Description of the task: Retype every entry exactly, down to the last character.

[Dataset items]
++++++
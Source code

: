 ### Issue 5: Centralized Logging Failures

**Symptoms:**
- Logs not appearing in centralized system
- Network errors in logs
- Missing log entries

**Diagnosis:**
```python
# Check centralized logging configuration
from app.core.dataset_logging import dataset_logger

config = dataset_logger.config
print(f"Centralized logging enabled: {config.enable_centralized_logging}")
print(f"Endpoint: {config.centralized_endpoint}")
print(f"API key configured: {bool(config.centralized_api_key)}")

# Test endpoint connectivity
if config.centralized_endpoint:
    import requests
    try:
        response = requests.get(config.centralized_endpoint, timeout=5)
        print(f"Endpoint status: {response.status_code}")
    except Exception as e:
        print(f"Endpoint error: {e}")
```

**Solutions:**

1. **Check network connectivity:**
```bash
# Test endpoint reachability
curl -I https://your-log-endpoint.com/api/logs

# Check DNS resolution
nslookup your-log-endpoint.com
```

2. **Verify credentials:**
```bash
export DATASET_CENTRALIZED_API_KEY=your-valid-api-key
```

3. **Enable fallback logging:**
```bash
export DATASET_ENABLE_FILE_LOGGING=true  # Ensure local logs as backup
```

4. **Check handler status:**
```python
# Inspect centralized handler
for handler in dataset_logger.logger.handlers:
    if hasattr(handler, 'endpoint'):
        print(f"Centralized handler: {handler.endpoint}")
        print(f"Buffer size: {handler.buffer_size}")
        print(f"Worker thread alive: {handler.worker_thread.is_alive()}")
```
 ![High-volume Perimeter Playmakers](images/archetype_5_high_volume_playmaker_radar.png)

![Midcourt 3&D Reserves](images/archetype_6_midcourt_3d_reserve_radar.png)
++++++
Solution to this exercise:
Source code

: ### Issue 5: Centralized Logging Failures

**Symptoms:**
- Logs not appearing in centralized system
- Network errors in logs
- Missing log entries

**Diagnosis:**
```python
# Check centralized logging configuration
from app.core.dataset_logging import dataset_logger

config = dataset_logger.config
print(f"Centralized logging enabled: {config.enable_centralized_logging}")
print(f"Endpoint: {config.centralized_endpoint}")
print(f"API key configured: {bool(config.centralized_api_key)}")

# Test endpoint connectivity
if config.centralized_endpoint:
    import requests
    try:
        response = requests.get(config.centralized_endpoint, timeout=5)
        print(f"Endpoint status: {response.status_code}")
    except Exception as e:
        print(f"Endpoint error: {e}")
```

**Solutions:**

1. **Check network connectivity:**
```bash
# Test endpoint reachability
curl -I https://your-log-endpoint.com/api/logs

# Check DNS resolution
nslookup your-log-endpoint.com
```

2. **Verify credentials:**
```bash
export DATASET_CENTRALIZED_API_KEY=your-valid-api-key
```

3. **Enable fallback logging:**
```bash
export DATASET_ENABLE_FILE_LOGGING=true  # Ensure local logs as backup
```

4. **Check handler status:**
```python
# Inspect centralized handler
for handler in dataset_logger.logger.handlers:
    if hasattr(handler, 'endpoint'):
        print(f"Centralized handler: {handler.endpoint}")
        print(f"Buffer size: {handler.buffer_size}")
        print(f"Worker thread alive: {handler.worker_thread.is_alive()}")
```
 ![High-volume Perimeter Playmakers](images/archetype_5_high_volume_playmaker_radar.png)

![Midcourt 3&D Reserves](images/archetype_6_midcourt_3d_reserve_radar.png)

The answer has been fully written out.